Singer and song writer Ethan Bourne asks whether it’s right for gay clubs to exclude straight people because of their sexuality.
The other day, I decided to go with some friends to a well known London gay club that I often frequent. However, having been asked by the staff on the door of the sexuality of my group, containing about 5 female heterosexual individuals, I was told that they were not welcome but my gay friends were. Not wanting to be confrontational despite being quite frankly outraged, I left and we enjoyed the night at another club which graciously accepted anyone regardless of sexuality.

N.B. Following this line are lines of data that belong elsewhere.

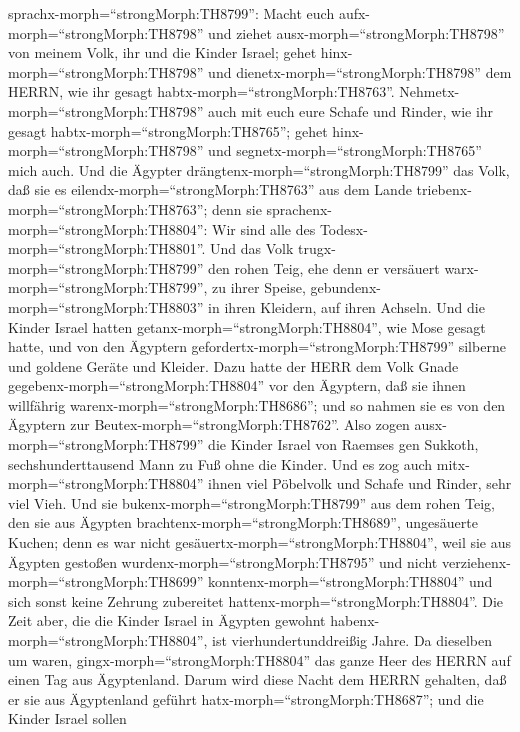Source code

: sprachx-morph=``strongMorph:TH8799'': Macht euch
aufx-morph=``strongMorph:TH8798'' und ziehet
ausx-morph=``strongMorph:TH8798'' von meinem Volk, ihr und die Kinder
Israel; gehet hinx-morph=``strongMorph:TH8798'' und
dienetx-morph=``strongMorph:TH8798'' dem HERRN, wie ihr gesagt
habtx-morph=``strongMorph:TH8763''. 
Nehmetx-morph=``strongMorph:TH8798'' auch mit euch eure Schafe und
Rinder, wie ihr gesagt habtx-morph=``strongMorph:TH8765''; gehet
hinx-morph=``strongMorph:TH8798'' und
segnetx-morph=``strongMorph:TH8765'' mich auch.  Und die
Ägypter drängtenx-morph=``strongMorph:TH8799'' das Volk, daß sie es
eilendx-morph=``strongMorph:TH8763'' aus dem Lande
triebenx-morph=``strongMorph:TH8763''; denn sie
sprachenx-morph=``strongMorph:TH8804'': Wir sind alle des
Todesx-morph=``strongMorph:TH8801''.  Und das Volk
trugx-morph=``strongMorph:TH8799'' den rohen Teig, ehe denn er versäuert
warx-morph=``strongMorph:TH8799'', zu ihrer Speise,
gebundenx-morph=``strongMorph:TH8803'' in ihren Kleidern, auf ihren
Achseln.  Und die Kinder Israel hatten
getanx-morph=``strongMorph:TH8804'', wie Mose gesagt hatte, und von den
Ägyptern gefordertx-morph=``strongMorph:TH8799'' silberne und goldene
Geräte und Kleider.  Dazu hatte der HERR dem Volk Gnade
gegebenx-morph=``strongMorph:TH8804'' vor den Ägyptern, daß sie ihnen
willfährig warenx-morph=``strongMorph:TH8686''; und so nahmen sie es von
den Ägyptern zur Beutex-morph=``strongMorph:TH8762''.  Also
zogen ausx-morph=``strongMorph:TH8799'' die Kinder Israel von Raemses
gen Sukkoth, sechshunderttausend Mann zu Fuß ohne die Kinder.
 Und es zog auch mitx-morph=``strongMorph:TH8804'' ihnen
viel Pöbelvolk und Schafe und Rinder, sehr viel Vieh.  Und
sie bukenx-morph=``strongMorph:TH8799'' aus dem rohen Teig, den sie aus
Ägypten brachtenx-morph=``strongMorph:TH8689'', ungesäuerte Kuchen; denn
es war nicht gesäuertx-morph=``strongMorph:TH8804'', weil sie aus
Ägypten gestoßen wurdenx-morph=``strongMorph:TH8795'' und nicht
verziehenx-morph=``strongMorph:TH8699''
konntenx-morph=``strongMorph:TH8804'' und sich sonst keine Zehrung
zubereitet hattenx-morph=``strongMorph:TH8804''.  Die Zeit
aber, die die Kinder Israel in Ägypten gewohnt
habenx-morph=``strongMorph:TH8804'', ist vierhundertunddreißig Jahre.
 Da dieselben um waren, gingx-morph=``strongMorph:TH8804''
das ganze Heer des HERRN auf einen Tag aus Ägyptenland. 
Darum wird diese Nacht dem HERRN gehalten, daß er sie aus Ägyptenland
geführt hatx-morph=``strongMorph:TH8687''; und die Kinder Israel sollen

The issues that this throws up, to my way of thinking, are tumultuous. There are of course two sides to this story and an argument that says a gay club is a gay club and therefore exclusively for gay people, but I would say that this is only discrimination and discrimination which comes from the idea of a gay club being a place where homophobia is absent, only to be replaced by discrimination against heterosexual people. I would be horrified if I were refused entry to a ‘straight’ cub on grounds of sexuality and this is in fact illegal, so how can a gay club perpetuate this exclusion?
I accept the fact that people would say that a gay club is perhaps one of the few paces gay people feel comfortable and I agree completely with this, having felt myself years ago that my only real escape was to socialise with other gay people. They would go on to say however, that because of this, it should remain a ‘gay’ clientele, but I would argue that the very notion of excluding individuals because of their sexuality is the same mindset that we are trying to tackle to create equality.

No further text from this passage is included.